The Working Time Directive(1) and the Court of Justice of the EU define the ‘working time’ as the time when the worker is physically present at a place determined by the employer and available to provide the appropriate services immediately(2).

According to the Court, ‘on-call time’ where workers are required to remain present at the workplace must be regarded as ‘working time’(3). Conversely, stand-by time, where workers are obliged to remain contactable but are not required to be present at the workplace amounts to a rest period. There are two exceptions to this rule. First, the time linked to the actual provision of services must be regarded as ‘working time’(4). Second, stand-by time with the duty to respond to calls from his employer that entail geographical and temporal constraints which very significantly restricts the opportunities for other activities must also be regarded as ‘working time’ in the sense of the Working Time Directive(5).

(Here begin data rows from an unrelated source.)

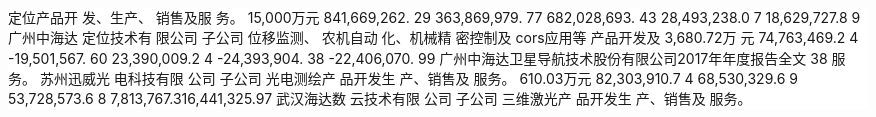 定位产品开
发、生产、
销售及服
务。
15,000万元
841,669,262.
29
363,869,979.
77
682,028,693.
43
28,493,238.0
7
18,629,727.8
9
广州中海达
定位技术有
限公司
子公司
位移监测、
农机自动
化、机械精
密控制及
cors应用等
产品开发及
3,680.72万
元
74,763,469.2
4
-19,501,567.
60
23,390,009.2
4
-24,393,904.
38
-22,406,070.
99
广州中海达卫星导航技术股份有限公司2017年年度报告全文
38
服务。
苏州迅威光
电科技有限
公司
子公司
光电测绘产
品开发生
产、销售及
服务。
610.03万元
82,303,910.7
4
68,530,329.6
9
53,728,573.6
8
7,813,767.316,441,325.97
武汉海达数
云技术有限
公司
子公司
三维激光产
品开发生
产、销售及
服务。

The correct implementation and enforcement of the EU Directives, as interpreted by the Court and as transposed into national law, is primarily the responsibility of national authorities. However, in line with Article 258 of the Treaty on the Functioning of the European Union, an incorrect or incomplete transposition of an EU Directive by a Member State could lead to the launch of an infringement proceeding by the European Commission.

(1)Directive 2003/88/EC of the European Parliament and of the Council of 4 November 2003 concerning certain aspects of the organisation of working time, OJ L 299, 18.11.2003, p. 9‐19, the ‘WTD’.
(2)Judgment in case C‐151/02, Jaeger, EU:C:2003:437.
(3)Judgment in case C‐303/98, Simap, EU:C:2000:528.
(4)Judgment in case C‐151/02, Jaeger, EU:C:2003:437.
(5)Judgment in Case C-518/15, Matzak, EU:C:2018:82.